Saved entries:

+++++

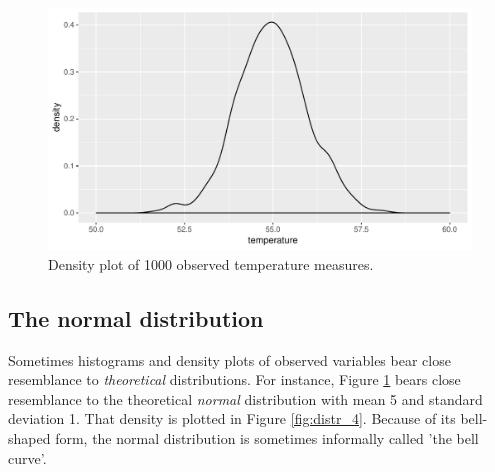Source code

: \documentclass[]{report}\usepackage[]{graphicx}\usepackage[]{color}
\makeatletter
\def\maxwidth{ %
  \ifdim\Gin@nat@width>\linewidth
    \linewidth
  \else
    \Gin@nat@width
  \fi
}
\newenvironment{knitrout}{}{} %
\makeatother
\begin{document}
\begin{knitrout}
\color{fgcolor}\begin{figure}

{\centering \includegraphics[width=\maxwidth]{figure/distr_3-1} 

}

\caption[Density plot of 1000 observed temperature measures]{Density plot of 1000 observed temperature measures.}\label{fig:distr_3}
\end{figure}


\end{knitrout}




\subsection{The normal distribution}

Sometimes histograms and density plots of observed variables bear close resemblance to \textit{theoretical} distributions. For instance, Figure \ref{fig:distr_3} bears close resemblance to the theoretical \textit{normal} distribution with mean 5 and standard deviation 1. That density is plotted in Figure \ref{fig:distr_4}. Because of its bell-shaped form, the normal distribution is sometimes informally called 'the bell curve'. 
\end{document}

+++++

◆ **TASK STATEMENT**
Every entry above should be returned exactly, with no images included.

◆ **TASK OUTPUT**
Source code

: \documentclass[]{report}\usepackage[]{graphicx}\usepackage[]{color}
\makeatletter
\def\maxwidth{ %
  \ifdim\Gin@nat@width>\linewidth
    \linewidth
  \else
    \Gin@nat@width
  \fi
}
\newenvironment{knitrout}{}{} %
\makeatother
\begin{document}
\begin{knitrout}
\color{fgcolor}\begin{figure}

{\centering \includegraphics[width=\maxwidth]{figure/distr_3-1} 

}

\caption[Density plot of 1000 observed temperature measures]{Density plot of 1000 observed temperature measures.}\label{fig:distr_3}
\end{figure}


\end{knitrout}




\subsection{The normal distribution}

Sometimes histograms and density plots of observed variables bear close resemblance to \textit{theoretical} distributions. For instance, Figure \ref{fig:distr_3} bears close resemblance to the theoretical \textit{normal} distribution with mean 5 and standard deviation 1. That density is plotted in Figure \ref{fig:distr_4}. Because of its bell-shaped form, the normal distribution is sometimes informally called 'the bell curve'. 
\end{document}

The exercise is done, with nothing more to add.